Ibbu also said that, with many artists struggling to raise funds to hold shows on their own, the Sounds of Malawi Acoustic session has also offered an opportunity to those who cannot afford other expensive venues to star at JCC.

“For me, it’s been sometime since I held my own show, It’s not that I don’t want or I have run out of musical ideas but rather I do not have enough to do that. So it is my call to the corporate world and the government to support initiatives such as Sounds of Malawi Acoustic session,” he said.

In other countries, artists have created platforms such as jam sessions where musicians come together and play different instruments and at the same time perfecting their skills but also learning from each other.

Apart from hosting legendary musicians, Deschamps, said they will also strive to bring up and coming artists so that they too show their talents.

“We have amazing talent in the country but some of the acts do not have the platform to show that talent. We have good artists in the streets but they do not have the stage so we will strive to make sure we bring these artists on board,” he said.

Agorosso, who is looking forward to an album after working together with Zimbabwe’s legendary musician Oliver Mtukudzi, said, in most cases, some of the shows they hold do not accord them the opportunity to tell their stories.

“Apart from entertaining them through music, people have to know the other side of you. I am happy that I have had that stage through JCC to tell my story apart from performing. It is always good to perform to an audience that knows the journey that you have travelled and why you composed some of the songs,” Agorosso, said.
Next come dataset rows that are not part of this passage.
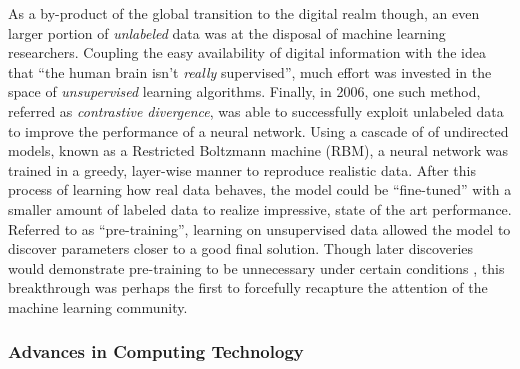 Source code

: As a by-product of the global transition to the digital realm though, an even larger portion of \emph{unlabeled} data was at the disposal of machine learning researchers.
Coupling the easy availability of digital information with the idea that ``the human brain isn't \emph{really} supervised'', much effort was invested in the space of \emph{unsupervised} learning algorithms. %
Finally, in 2006, one such method, referred as \emph{contrastive divergence}, was able to successfully exploit unlabeled data to improve the performance of a neural network.
Using a cascade of of undirected models, known as a Restricted Boltzmann machine (RBM), a neural network was trained in a greedy, layer-wise manner to reproduce realistic data.
After this process of learning how real data behaves, the model could be ``fine-tuned'' with a smaller amount of labeled data to realize impressive, state of the art performance.
Referred to as ``pre-training'', learning on unsupervised data allowed the model to discover parameters closer to a good final solution.
Though later discoveries would demonstrate pre-training to be unnecessary under certain conditions \cite{}, this breakthrough was perhaps the first to forcefully recapture the attention of the machine learning community.



\subsubsection{Advances in Computing Technology}
\label{subsubsec:hardware}

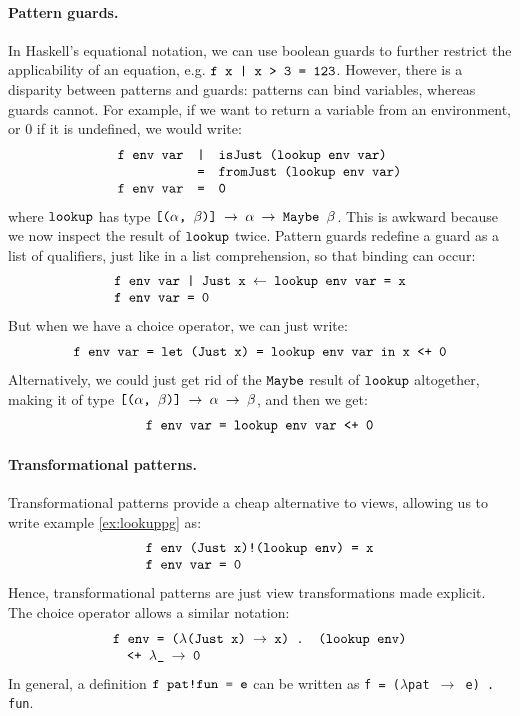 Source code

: \documentclass[fleqn]{article}
\newcommand{\ve}[1]{\ensuremath{\text{\tt #1}}}
\newcommand{\vve}[1]{{\tt #1}}
\newcommand{\ra}{\ensuremath{\rightarrow} }
\begin{document}
\paragraph{Pattern guards.}

In Haskell's equational notation, we can use boolean guards to further
restrict the applicability of an equation, e.g. \ve{f x | x > 3 =
  123}.  However, there is a disparity between patterns and guards:
patterns can bind variables, whereas guards cannot.  For example, if
we want to return a variable from an environment, or 0 if it is
undefined, we would write:
\[
\begin{array}{lll}
\ve{f env var} & \ve{|} & \ve{isJust (lookup env var)} \\
               & \ve{=} & \ve{fromJust (lookup env var)} \\
\ve{f env var} & \ve{=} & \ve{0}
\end{array}
\]
where \ve{lookup} has type \ve{[($\alpha$, $\beta$)] \ra $\alpha$ \ra
  Maybe $\beta$}.
This is awkward because we now inspect the result of \ve{lookup}
twice.  Pattern guards \cite{patternguards} redefine a guard as a
list of qualifiers, just like in a list comprehension, so that binding
can occur:
\begin{equation}
\label{ex:lookuppg}
\begin{array}{l}
\ve{f env var | Just x $\leftarrow$ lookup env var = x} \\
\ve{f env var = 0}
\end{array}
\end{equation}
But when we have a choice operator, we can just write:
\[
\begin{array}{l}
\ve{f env var = let (Just x) = lookup env var in x <+ 0} \\
\end{array}
\]
Alternatively, we could just get rid of the \ve{Maybe} result of \ve{lookup}
altogether, making it of type 
\ve{[($\alpha$, $\beta$)] \ra $\alpha$ \ra $\beta$}, and then we
get:
\[
\begin{array}{l}
\ve{f env var = lookup env var <+ 0} \\
\end{array}
\]


\paragraph{Transformational patterns.}

Transformational patterns \cite{patternguards} provide a cheap
alternative to views, allowing us to write example \ref{ex:lookuppg} as:
\[
\begin{array}{l}
\ve{f env (Just x)!(lookup env) = x} \\
\ve{f env var = 0}
\end{array}
\]
Hence, transformational patterns are just view transformations made
explicit.  
The choice operator allows a similar notation:
\[
\begin{array}{l}
\ve{f env = ($\lambda$(Just x) \ra x) . (lookup env)} \\
\quad \ve{<+ $\lambda$\_ \ra 0}
\end{array}
\]
In general, a definition \ve{f pat!fun = e} can be written as \vve{f =
  ($\lambda$pat \ra e) . fun}.
\end{document}
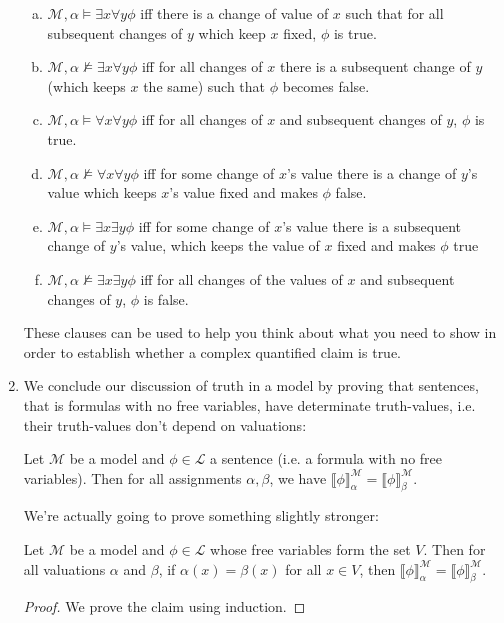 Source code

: \begin{enumerate}[\thesection.1]
		\begin{enumerate}[(a)]
		
		  \item $\mathcal{M},\alpha\vDash \exists x\forall y \phi$
			iff there is a change of value of $x$ such that for all subsequent changes of $y$ which keep $x$ fixed, $\phi$ is true.
		
		  \item $\mathcal{M},\alpha\nvDash \exists x\forall y\phi$
			iff for all changes of $x$ there is a subsequent change of $y$ (which keeps $x$ the same) such that $\phi$ becomes false.
		
		  \item $\mathcal{M},\alpha\vDash \forall x\forall y\phi$
			iff for all changes of $x$ and subsequent changes of $y$, $\phi$ is true.
		
		  \item $\mathcal{M},\alpha\nvDash \forall x\forall y\phi$
			iff for some change of $x$'s value there is a change of $y$'s value which keeps $x$'s value fixed and makes $\phi$ false.
		
		  \item $\mathcal{M},\alpha\vDash \exists x\exists y\phi$
			iff for some change of $x$'s value there is a subsequent change of $y$'s value, which keeps the value of $x$ fixed and makes $\phi$ true
		
		  \item $\mathcal{M},\alpha\nvDash \exists x\exists y\phi$
			iff for all changes of the values of $x$ and subsequent changes of $y$, $\phi$ is false.
		
		\end{enumerate}	
		
		These clauses can be used to help you think about what you need to show in order to establish whether a complex quantified claim is true.
		
		\item We conclude our discussion of truth in a model by proving that sentences, that is formulas with no free variables, have determinate truth-values, i.e. their truth-values don't depend on valuations:
		\begin{proposition}
		Let $\mathcal{M}$ be a model and $\phi\in\mathcal{L}$ a sentence (i.e. a formula with no free variables). Then for all assignments $\alpha,\beta$, we have $\llbracket\phi\rrbracket_\alpha^\mathcal{M}=\llbracket\phi\rrbracket_\beta^\mathcal{M}$.
		\end{proposition}
		We're actually going to prove something slightly stronger:
		\begin{lemma}
		Let $\mathcal{M}$ be a model and $\phi\in\mathcal{L}$ whose free variables form the set $V$. Then for all valuations $\alpha$ and $\beta$, if $\alpha(x)=\beta(x)$ for all $x\in V$, then $\llbracket\phi\rrbracket_\alpha^\mathcal{M}=\llbracket\phi\rrbracket_\beta^\mathcal{M}$.
		\end{lemma}
		\begin{proof}
		We prove the claim using induction.
		

\end{proof}
\end{enumerate}
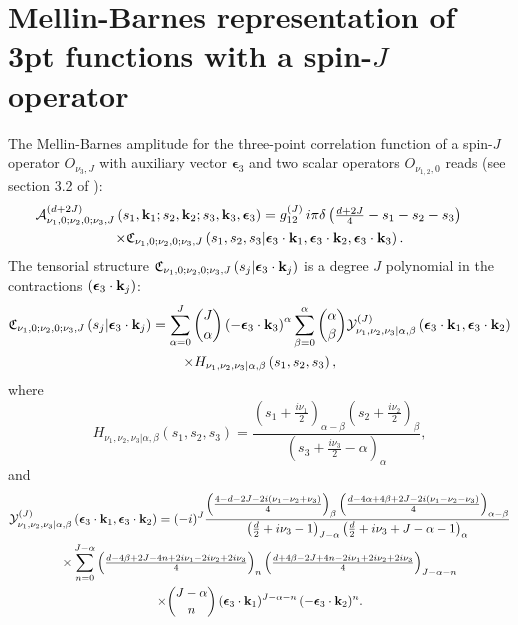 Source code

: \documentclass[11pt,a4paper]{article}
\begin{document}
\section{Mellin-Barnes representation of 3pt functions with a spin-$J$ operator}
\label{APP::00J}

The Mellin-Barnes amplitude for the three-point correlation function of a spin-$J$ operator $O_{\nu_3,J}$ with auxiliary vector $\boldsymbol{\epsilon}_3$ and two scalar operators $O_{\nu_{1,2},0}$ reads (see section 3.2 of \cite{Sleight:2019hfp}):
\begin{multline}\label{00J3ptA}
 \hspace*{-0.5cm}    {\cal A}^{\left(d+2J\right)}_{\nu_1,0;\nu_2,0;\nu_3,J}\left(s_1,{\bf k}_1;s_2,{\bf k}_2;s_3,{\bf k}_3,\boldsymbol{\epsilon}_3\right) = g^{\left(J\right)}_{12}\, i \pi \delta\left(\tfrac{d+2J}{4}-s_1-s_2-s_3\right)\, \\ \times  \mathfrak{C}_{\nu_1,0;\nu_2,0;\nu_3,J}\left(s_1,s_2,s_3|\boldsymbol{\epsilon}_3 \cdot {\bf k}_1,\boldsymbol{\epsilon}_3 \cdot {\bf k}_2,\boldsymbol{\epsilon}_3 \cdot {\bf k}_3\right).
\end{multline}
The tensorial structure $\mathfrak{C}_{\nu_1,0;\nu_2,0;\nu_3,J}\left(s_j|\boldsymbol{\epsilon}_3 \cdot {\bf k}_j\right)$ is a degree $J$ polynomial in the contractions $\left(\boldsymbol{\epsilon}_3 \cdot {\bf k}_j\right)$:
\begin{multline}\label{tensor00JA}
 \mathfrak{C}_{\nu_1,0;\nu_2,0;\nu_3,J}\left(s_j|\boldsymbol{\epsilon}_3 \cdot {\bf k}_j\right)=\sum^J_{\alpha=0}\binom{J}{\alpha} \left(- \boldsymbol{\epsilon}_3 \cdot {\bf k}_3\right)^\alpha \sum^\alpha_{\beta=0}\binom{\alpha}{\beta} {\cal Y}^{\left(J\right)}_{\nu_1,\nu_2,\nu_3|\alpha,\beta}\left(\boldsymbol{\epsilon}_3 \cdot {\bf k}_1,\boldsymbol{\epsilon}_3 \cdot {\bf k}_2\right)\\ \times  H_{\nu_1,\nu_2,\nu_3|\alpha,\beta}\left(s_1,s_2,s_3\right),
\end{multline}
where
\begin{equation}\label{Hab}
    H_{\nu_1,\nu_2,\nu_3|\alpha,\beta}\left(s_1,s_2,s_3\right) = \frac{\left(s_1+\frac{i\nu_1}{2}\right)_{\alpha-\beta}\left(s_2+\frac{i\nu_2}{2}\right)_{\beta}}{\left(s_3+\frac{i\nu_3}{2}-\alpha\right)_\alpha},
\end{equation}
and 
\begin{multline}\label{yab}
    \mathcal{Y}^{\left(J\right)}_{\nu_1,\nu_2,\nu_3|\alpha,\beta}\left(\boldsymbol{\epsilon}_3 \cdot {\bf k}_1,\boldsymbol{\epsilon}_3 \cdot {\bf k}_2\right)=(-i)^J\frac{\left(\tfrac{4-d-2 J-2i (\nu_1-\nu_2+\nu_3)}{4} \right)_\beta \left(\tfrac{d-4 \alpha+4 \beta+2 J-2 i (\nu_1-\nu_2-\nu_3)}{4}\right)_{\alpha-\beta}}{\left(\tfrac{d}{2}+i \nu_3-1\right)_{J-\alpha}\left(\frac{d}{2}+i \nu_3+J-\alpha-1\right)_\alpha}\\\times\sum_{n=0}^{J-\alpha}\left(\tfrac{d-4 \beta+2 J-4 n+2 i \nu_1-2 i \nu_2+2 i \nu_3}{4}\right)_n \left(\tfrac{d+4 \beta-2 J+4 n-2 i \nu_1+2 i \nu_2+2 i \nu_3}{4}\right)_{J-\alpha-n} \\\times \binom{J-\alpha}{n}\,({\boldsymbol{\epsilon}_3}\cdot \bold{k}_1)^{J-\alpha-n}\,(-{\boldsymbol{\epsilon}_3}\cdot \bold{k}_2)^n.
\end{multline}
\end{document}
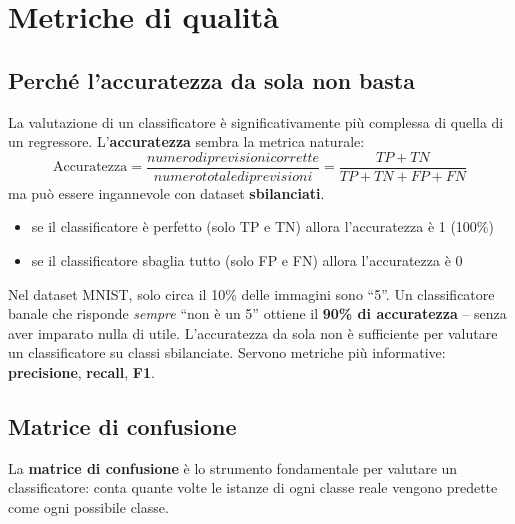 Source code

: \section{Metriche di qualità}
\subsection{Perché l'accuratezza da sola non basta}
La valutazione di un classificatore è significativamente più complessa di quella di un regressore. L'\textbf{accuratezza} sembra la metrica naturale:
\[
\text{Accuratezza} = \frac{numero di previsioni corrette}{numero totale di previsioni}= \frac{TP + TN}{TP + TN + FP + FN}
\]
ma può essere ingannevole con dataset \textbf{sbilanciati}.

\begin{itemize}
    \item se il classificatore è perfetto (solo TP e TN) allora l'accuratezza è 1 (100\%)
    \item se il classificatore sbaglia tutto (solo FP e FN) allora l'accuratezza è 0
\end{itemize}

\begin{warnbox}
Nel dataset MNIST, solo circa il 10\% delle immagini sono ``5''. Un classificatore banale che risponde \emph{sempre} ``non è un 5'' ottiene il \textbf{90\% di accuratezza} -- senza aver imparato nulla di utile. L'accuratezza da sola non è sufficiente per valutare un classificatore su classi sbilanciate. Servono metriche più informative: \textbf{precisione}, \textbf{recall}, \textbf{F1}.
\end{warnbox}

\subsection{Matrice di confusione}

La \textbf{matrice di confusione} è lo strumento fondamentale per valutare un classificatore: conta quante volte le istanze di ogni classe reale vengono predette come ogni possibile classe.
He said this is also a platform that will be able to challenge some people in terms of embracing good music.

“There are times people have asked me as to why more people have not embraced my music and yet people from outside love it? But this is all because we do not have the right platforms for them to understand the music. I hope people will take time to embrace the session,” Agorosso said.

Former Big Brother Africa representative, Code Sangala, who used to star with Kapirinitiya before going solo, is the host of the session.

He said he is happy with the initiative and that it is all about giving Malawi sound the platform.

“There is too much of foreign stuff out there such that soon or later we may end up forgetting our music. It is high time we gave our sound the limelight. We have several traditional dances out there we can tap into. This is why we have the Sounds of Malawi Acoustic Session,” Code said.

The artist has of late also taken time to rebrand his music by concentrating more on traditional sounds which has seen him revisiting some of the old songs which were originally done by other artists.

Ethno-musician Waliko Makhala, who has been in the forefront of promoting traditional instruments, described Sounds of Malawi as one of the projects that will help in bringing the country’s music to life.

“We have spoken a lot on identity that as a country we need to have music which has our identity and this has come about because our friends in other countries such as Zimbabwe are known with their sound. We are not bad, we are there only that we need to put up another gear and make sure that we utilize all our resources to bring out good sound,” Makhala said.

He said there was need for artists to also embrace the use of traditional instruments which give out unique sound.

Recently, Rick Deja, who is a music lecturer at the University of Cape Town in South Africa, said the country has talent but artists need to be themselves and bring out the best within them.

Deschamps said the Sounds of Malawi Acoustic session will eventually expand to having a festival where artists will even collaborate and perform together.

“We hope that, through this, we can have more artists embracing international platforms and get to sell Malawi music to the world,” he said.